Beyond Christmas and Easter, those of us in most non-liturgical churches don’t pay much attention to the church calendar. Our brothers and sisters in those more liturgical church traditions are far more alert to the changing seasons of the Christian calendar, and they often find their walk with the Lord enriched as a result of reflecting on where we are now in the year.

All of this is to say that tomorrow (Thursday, 21 May) is Ascension Day. 

I wonder if you’ve ever marked it before? I know I haven’t. But when I was teaching Acts in Ethiopia, earlier this year, it struck me, how significant this was in the early church. We tend to bundle Jesus’ ascension with his resurrection as a single event, but they were separated by nearly six weeks, and Ascension Day is traditionally celebrated on the 40th day after Easter Sunday. (Yes, it really is 40 days since Easter!)

The early disciples knew this, because they lived through those days. So, Peter on the Day of Pentecost is clear that the climax of what God has done in Jesus is not the resurrection, but Jesus being “exalted to the right hand of God” (Acts 2:33), fulfilling the hopes expressed in Psalm 110 of the Messiah taking his seat at the right hand of the Lord.

If the resurrection affirms that Jesus lives forever, the ascension confirms that he reigns forever. 
Jesus’ ascension opens up a new era in God’s dealings with his people and with the world:

  • the era of the giving of the Spirit, 
  • the era of Jesus’ ministry as our heavenly High Priest, 
  • the era of God’s mission to all nations, 
  • the era of hope for what will be when Jesus returns just as he left.

All that is worth marking – and pondering – not least during these times in which we live.

Let me come back to the calendar. Maybe the church calendar, at its best, changes the way we experience time and understand reality. 

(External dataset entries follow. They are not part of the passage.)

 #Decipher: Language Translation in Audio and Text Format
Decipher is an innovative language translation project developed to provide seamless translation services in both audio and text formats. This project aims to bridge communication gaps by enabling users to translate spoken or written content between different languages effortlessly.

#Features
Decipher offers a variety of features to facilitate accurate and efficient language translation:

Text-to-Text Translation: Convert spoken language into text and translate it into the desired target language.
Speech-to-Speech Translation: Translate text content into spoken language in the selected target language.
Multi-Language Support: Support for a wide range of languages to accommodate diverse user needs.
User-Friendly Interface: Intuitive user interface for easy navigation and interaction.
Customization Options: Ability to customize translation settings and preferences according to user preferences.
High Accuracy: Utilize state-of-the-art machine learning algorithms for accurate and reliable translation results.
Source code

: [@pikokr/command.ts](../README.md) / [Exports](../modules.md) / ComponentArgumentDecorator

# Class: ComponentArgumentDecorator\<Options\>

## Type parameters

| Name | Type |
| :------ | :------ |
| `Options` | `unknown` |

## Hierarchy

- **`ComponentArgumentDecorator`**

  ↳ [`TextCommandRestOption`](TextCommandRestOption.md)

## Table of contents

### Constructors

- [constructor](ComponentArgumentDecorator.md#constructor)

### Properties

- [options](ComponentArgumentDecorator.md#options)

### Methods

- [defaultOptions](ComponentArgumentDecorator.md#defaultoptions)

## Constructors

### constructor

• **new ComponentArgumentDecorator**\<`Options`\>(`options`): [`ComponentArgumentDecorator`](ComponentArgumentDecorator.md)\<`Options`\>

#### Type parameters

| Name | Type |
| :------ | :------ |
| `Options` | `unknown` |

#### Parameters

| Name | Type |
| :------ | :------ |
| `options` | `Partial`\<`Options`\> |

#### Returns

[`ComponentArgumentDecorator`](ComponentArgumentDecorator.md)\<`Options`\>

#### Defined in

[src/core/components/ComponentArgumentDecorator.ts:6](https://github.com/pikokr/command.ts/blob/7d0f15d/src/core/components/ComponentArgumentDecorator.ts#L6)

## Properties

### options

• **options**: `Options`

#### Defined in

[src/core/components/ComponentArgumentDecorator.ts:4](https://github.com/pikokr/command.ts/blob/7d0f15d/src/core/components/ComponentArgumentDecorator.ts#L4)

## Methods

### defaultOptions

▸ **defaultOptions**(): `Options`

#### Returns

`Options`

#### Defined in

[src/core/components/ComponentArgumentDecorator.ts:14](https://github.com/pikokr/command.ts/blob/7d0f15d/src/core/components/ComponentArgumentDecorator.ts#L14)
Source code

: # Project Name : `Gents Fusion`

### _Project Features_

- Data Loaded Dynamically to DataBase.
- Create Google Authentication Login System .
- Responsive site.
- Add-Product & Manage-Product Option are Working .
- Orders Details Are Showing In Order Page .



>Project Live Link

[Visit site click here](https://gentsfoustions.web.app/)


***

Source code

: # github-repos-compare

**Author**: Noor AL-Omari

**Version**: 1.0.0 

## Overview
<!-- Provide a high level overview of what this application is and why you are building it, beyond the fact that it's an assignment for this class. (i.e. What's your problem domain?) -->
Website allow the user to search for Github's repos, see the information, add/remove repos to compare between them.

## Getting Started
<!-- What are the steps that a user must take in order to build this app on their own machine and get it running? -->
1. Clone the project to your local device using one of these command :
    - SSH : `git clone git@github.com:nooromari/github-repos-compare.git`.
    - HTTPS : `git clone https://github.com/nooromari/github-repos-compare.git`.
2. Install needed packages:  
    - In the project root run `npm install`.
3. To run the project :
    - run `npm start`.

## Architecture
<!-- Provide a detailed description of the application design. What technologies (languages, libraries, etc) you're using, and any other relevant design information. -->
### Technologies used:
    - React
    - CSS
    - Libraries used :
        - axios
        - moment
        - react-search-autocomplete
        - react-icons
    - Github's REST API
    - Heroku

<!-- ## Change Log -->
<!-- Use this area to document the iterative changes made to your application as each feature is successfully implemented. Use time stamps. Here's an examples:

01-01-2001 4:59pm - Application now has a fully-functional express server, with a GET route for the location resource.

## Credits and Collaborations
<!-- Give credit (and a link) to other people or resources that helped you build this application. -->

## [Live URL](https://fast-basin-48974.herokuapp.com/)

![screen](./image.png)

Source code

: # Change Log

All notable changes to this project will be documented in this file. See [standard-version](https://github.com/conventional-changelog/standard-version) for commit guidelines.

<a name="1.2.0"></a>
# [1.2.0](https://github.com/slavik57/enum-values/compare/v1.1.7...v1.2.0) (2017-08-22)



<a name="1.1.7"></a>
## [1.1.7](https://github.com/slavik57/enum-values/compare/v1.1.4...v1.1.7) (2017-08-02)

It’s all too easy for me to map my year onto the calendar of the dominant cultural reality, whether that be sports, holidays, or education – important though they are. But part of "numbering our days" in order to "gain a heart of wisdom" (Psalm 90:12) is to live according to an ultimate reality – one that marks time with the coming of Christ as the fulfilment of Israel’s hopes and his coming again at the renewal of all things.